Exercise instructions
Where in the data below does the word "https" appear? Copy every line that has it.
--
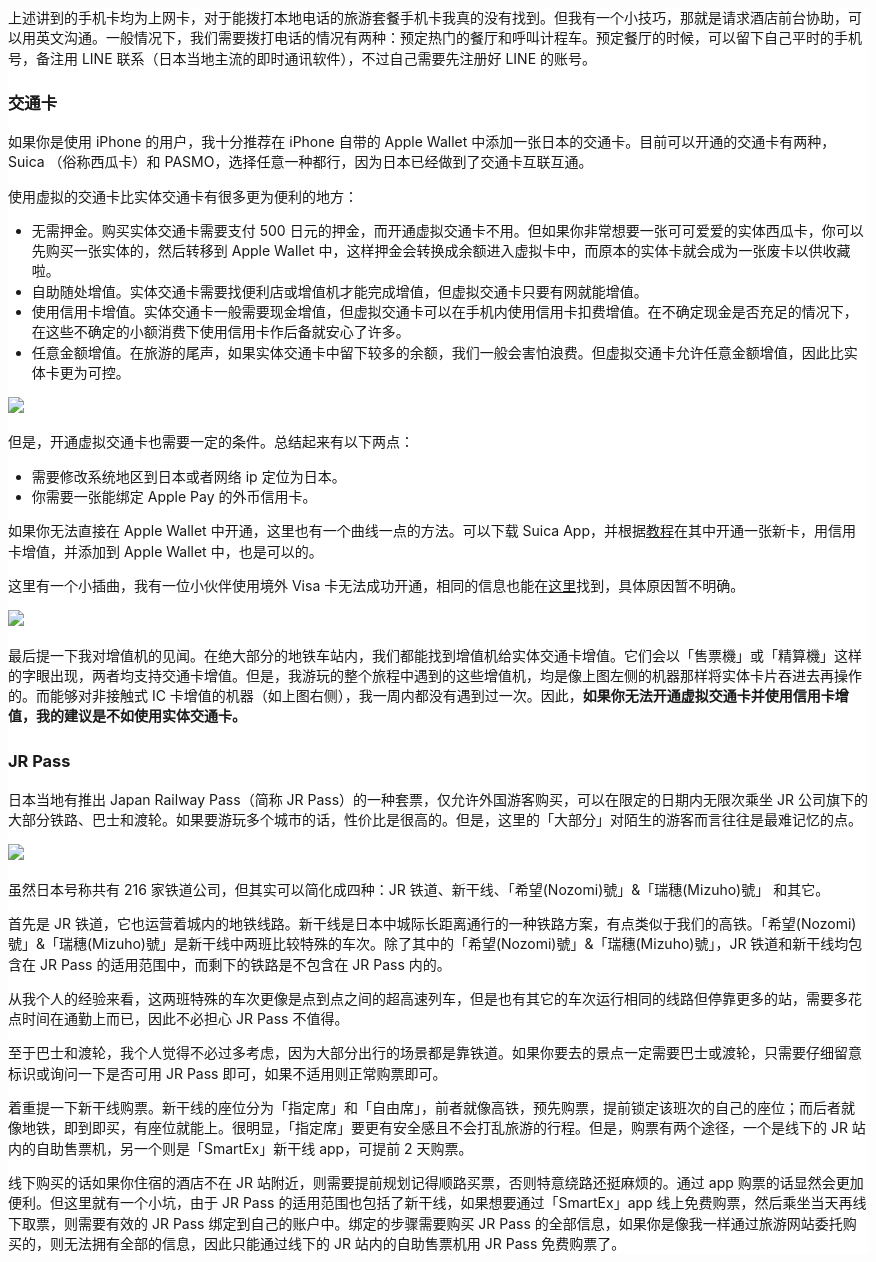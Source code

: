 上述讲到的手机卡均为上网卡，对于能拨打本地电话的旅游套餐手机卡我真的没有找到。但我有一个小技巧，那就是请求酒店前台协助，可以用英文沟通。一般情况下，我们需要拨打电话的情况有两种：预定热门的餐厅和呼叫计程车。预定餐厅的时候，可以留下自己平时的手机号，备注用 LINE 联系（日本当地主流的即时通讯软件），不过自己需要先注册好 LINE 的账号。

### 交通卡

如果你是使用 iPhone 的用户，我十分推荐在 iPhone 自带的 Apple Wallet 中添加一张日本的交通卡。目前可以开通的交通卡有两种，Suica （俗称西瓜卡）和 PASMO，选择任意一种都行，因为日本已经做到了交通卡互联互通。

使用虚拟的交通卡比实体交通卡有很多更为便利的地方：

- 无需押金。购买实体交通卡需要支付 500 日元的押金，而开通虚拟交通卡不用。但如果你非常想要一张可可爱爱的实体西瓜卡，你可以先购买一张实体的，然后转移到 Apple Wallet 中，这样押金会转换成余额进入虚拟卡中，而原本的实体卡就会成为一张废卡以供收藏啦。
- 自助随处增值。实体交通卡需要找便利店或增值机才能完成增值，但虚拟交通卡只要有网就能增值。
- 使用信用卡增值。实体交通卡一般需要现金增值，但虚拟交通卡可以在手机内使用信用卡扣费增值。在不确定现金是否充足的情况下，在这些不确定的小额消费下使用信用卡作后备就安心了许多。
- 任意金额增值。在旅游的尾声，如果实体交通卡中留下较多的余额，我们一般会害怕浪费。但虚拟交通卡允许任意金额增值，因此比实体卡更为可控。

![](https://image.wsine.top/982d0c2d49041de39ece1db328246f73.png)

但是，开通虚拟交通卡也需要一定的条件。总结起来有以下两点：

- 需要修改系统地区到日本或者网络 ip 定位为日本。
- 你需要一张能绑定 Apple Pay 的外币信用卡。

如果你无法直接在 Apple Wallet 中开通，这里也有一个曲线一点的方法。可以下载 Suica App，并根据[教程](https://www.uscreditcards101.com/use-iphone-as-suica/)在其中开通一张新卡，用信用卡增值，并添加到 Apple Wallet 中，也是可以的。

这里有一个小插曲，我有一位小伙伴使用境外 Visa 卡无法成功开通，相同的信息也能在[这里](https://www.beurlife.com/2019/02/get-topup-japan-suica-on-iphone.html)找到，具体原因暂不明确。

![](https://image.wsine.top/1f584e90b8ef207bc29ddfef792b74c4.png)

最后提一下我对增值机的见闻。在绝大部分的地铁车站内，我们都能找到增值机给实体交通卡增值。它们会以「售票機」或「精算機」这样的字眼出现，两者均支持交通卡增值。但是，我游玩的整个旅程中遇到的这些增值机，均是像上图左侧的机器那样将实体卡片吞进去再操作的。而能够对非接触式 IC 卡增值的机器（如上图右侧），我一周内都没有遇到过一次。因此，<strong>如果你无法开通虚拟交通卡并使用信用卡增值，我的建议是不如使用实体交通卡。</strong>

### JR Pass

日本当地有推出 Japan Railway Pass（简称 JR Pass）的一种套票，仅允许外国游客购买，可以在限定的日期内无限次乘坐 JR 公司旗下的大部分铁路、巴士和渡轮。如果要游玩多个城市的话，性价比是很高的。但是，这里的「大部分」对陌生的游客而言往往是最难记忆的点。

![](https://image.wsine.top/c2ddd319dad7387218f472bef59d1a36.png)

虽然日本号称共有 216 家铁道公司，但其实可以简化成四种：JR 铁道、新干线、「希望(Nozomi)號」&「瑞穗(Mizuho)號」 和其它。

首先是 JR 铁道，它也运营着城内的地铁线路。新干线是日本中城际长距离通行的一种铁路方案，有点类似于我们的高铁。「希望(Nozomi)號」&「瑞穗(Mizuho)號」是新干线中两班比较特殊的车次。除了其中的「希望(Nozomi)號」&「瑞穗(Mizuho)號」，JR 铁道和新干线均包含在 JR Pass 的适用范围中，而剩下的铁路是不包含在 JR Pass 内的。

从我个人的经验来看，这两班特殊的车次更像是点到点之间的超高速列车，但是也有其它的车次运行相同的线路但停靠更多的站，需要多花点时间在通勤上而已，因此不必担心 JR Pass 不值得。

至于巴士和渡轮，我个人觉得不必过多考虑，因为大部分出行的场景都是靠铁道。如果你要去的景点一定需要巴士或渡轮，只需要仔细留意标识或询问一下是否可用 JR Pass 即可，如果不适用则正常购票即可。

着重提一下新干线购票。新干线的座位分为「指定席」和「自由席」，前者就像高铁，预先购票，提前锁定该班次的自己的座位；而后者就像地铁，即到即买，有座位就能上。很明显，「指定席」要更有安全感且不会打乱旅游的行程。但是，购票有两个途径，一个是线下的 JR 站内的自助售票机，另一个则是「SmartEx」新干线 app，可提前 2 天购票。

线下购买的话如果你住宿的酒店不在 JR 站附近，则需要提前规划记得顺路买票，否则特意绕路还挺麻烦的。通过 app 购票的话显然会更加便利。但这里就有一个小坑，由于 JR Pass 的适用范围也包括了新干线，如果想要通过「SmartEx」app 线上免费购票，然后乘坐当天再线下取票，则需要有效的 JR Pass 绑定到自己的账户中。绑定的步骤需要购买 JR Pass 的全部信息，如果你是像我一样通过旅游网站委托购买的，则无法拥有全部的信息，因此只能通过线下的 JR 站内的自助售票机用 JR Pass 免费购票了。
--
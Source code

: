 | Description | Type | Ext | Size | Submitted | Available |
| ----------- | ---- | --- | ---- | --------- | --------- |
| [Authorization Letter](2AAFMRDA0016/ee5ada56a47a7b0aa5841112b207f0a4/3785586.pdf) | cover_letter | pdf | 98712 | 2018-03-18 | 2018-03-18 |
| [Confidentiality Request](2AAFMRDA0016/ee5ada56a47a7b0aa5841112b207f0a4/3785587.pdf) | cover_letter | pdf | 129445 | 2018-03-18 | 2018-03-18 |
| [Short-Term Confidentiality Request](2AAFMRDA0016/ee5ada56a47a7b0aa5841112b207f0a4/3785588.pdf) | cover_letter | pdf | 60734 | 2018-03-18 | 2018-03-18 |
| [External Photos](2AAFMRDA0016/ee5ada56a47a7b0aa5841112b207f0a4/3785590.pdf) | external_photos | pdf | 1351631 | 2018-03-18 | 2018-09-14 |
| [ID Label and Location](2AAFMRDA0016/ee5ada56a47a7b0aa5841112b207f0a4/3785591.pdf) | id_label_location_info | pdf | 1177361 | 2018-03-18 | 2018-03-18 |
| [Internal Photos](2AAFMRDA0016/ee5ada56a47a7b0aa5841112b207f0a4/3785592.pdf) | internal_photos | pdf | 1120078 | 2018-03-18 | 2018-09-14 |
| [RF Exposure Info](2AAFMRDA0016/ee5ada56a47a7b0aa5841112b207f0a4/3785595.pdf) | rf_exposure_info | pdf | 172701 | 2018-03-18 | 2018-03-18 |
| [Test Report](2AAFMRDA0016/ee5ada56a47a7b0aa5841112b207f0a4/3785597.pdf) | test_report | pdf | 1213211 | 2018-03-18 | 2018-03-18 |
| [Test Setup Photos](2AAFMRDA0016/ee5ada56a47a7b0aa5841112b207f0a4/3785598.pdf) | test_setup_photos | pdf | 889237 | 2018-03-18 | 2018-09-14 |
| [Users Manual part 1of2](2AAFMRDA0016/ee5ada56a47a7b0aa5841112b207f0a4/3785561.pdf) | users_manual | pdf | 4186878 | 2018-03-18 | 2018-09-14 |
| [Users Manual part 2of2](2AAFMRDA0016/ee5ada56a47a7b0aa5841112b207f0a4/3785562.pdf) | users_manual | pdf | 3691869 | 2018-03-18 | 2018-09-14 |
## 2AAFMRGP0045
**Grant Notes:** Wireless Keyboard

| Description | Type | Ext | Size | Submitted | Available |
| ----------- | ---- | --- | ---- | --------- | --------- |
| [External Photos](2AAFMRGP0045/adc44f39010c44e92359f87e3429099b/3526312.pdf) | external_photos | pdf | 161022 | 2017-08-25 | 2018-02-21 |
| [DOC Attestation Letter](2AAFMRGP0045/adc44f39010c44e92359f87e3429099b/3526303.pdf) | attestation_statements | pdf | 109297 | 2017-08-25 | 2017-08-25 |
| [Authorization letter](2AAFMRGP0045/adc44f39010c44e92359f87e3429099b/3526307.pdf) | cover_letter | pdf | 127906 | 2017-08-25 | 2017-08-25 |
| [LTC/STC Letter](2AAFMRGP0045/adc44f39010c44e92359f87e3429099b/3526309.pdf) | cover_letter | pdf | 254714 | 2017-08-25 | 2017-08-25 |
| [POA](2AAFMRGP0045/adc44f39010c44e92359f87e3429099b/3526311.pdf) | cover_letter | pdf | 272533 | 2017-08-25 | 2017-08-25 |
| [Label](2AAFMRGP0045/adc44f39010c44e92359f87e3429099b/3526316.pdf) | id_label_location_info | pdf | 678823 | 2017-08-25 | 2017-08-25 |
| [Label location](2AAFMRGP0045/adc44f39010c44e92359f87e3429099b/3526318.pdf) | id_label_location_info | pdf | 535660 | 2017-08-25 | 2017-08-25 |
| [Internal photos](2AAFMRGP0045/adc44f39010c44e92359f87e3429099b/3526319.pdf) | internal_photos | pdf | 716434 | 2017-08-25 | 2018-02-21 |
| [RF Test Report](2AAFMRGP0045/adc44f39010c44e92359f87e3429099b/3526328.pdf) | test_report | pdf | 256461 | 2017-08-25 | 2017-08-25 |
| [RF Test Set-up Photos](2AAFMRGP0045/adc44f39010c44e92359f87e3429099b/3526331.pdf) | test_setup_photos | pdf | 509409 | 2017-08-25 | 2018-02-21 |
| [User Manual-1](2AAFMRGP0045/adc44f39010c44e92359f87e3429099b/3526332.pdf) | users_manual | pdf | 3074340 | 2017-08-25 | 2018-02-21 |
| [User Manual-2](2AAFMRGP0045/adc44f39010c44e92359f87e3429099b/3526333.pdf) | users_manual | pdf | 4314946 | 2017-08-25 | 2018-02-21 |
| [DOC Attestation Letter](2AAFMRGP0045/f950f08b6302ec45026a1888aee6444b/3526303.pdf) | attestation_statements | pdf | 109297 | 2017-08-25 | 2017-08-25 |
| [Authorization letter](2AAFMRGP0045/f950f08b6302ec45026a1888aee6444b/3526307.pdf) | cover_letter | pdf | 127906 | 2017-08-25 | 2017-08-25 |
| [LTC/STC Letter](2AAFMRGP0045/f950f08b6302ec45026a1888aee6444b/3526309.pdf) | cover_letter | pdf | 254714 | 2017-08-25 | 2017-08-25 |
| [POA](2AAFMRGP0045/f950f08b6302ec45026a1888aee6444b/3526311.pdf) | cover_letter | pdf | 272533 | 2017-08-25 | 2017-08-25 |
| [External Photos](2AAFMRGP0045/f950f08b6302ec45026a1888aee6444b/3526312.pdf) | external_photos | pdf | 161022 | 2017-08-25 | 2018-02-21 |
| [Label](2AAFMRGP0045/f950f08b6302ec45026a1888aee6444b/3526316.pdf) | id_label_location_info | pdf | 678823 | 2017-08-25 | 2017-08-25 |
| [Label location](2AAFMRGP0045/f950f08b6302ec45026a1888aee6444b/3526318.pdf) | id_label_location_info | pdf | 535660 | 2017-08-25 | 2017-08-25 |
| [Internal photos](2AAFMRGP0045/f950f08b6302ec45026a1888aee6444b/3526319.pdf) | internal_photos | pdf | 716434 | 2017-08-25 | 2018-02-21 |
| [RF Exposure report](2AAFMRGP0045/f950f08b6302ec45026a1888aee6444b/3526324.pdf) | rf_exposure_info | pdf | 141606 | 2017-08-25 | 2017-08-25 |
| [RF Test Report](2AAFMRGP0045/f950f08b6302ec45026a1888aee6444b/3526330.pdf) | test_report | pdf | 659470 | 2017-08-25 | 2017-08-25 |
--
Answer section
![](https://image.wsine.top/982d0c2d49041de39ece1db328246f73.png)
如果你无法直接在 Apple Wallet 中开通，这里也有一个曲线一点的方法。可以下载 Suica App，并根据[教程](https://www.uscreditcards101.com/use-iphone-as-suica/)在其中开通一张新卡，用信用卡增值，并添加到 Apple Wallet 中，也是可以的。
这里有一个小插曲，我有一位小伙伴使用境外 Visa 卡无法成功开通，相同的信息也能在[这里](https://www.beurlife.com/2019/02/get-topup-japan-suica-on-iphone.html)找到，具体原因暂不明确。
![](https://image.wsine.top/1f584e90b8ef207bc29ddfef792b74c4.png)
![](https://image.wsine.top/c2ddd319dad7387218f472bef59d1a36.png)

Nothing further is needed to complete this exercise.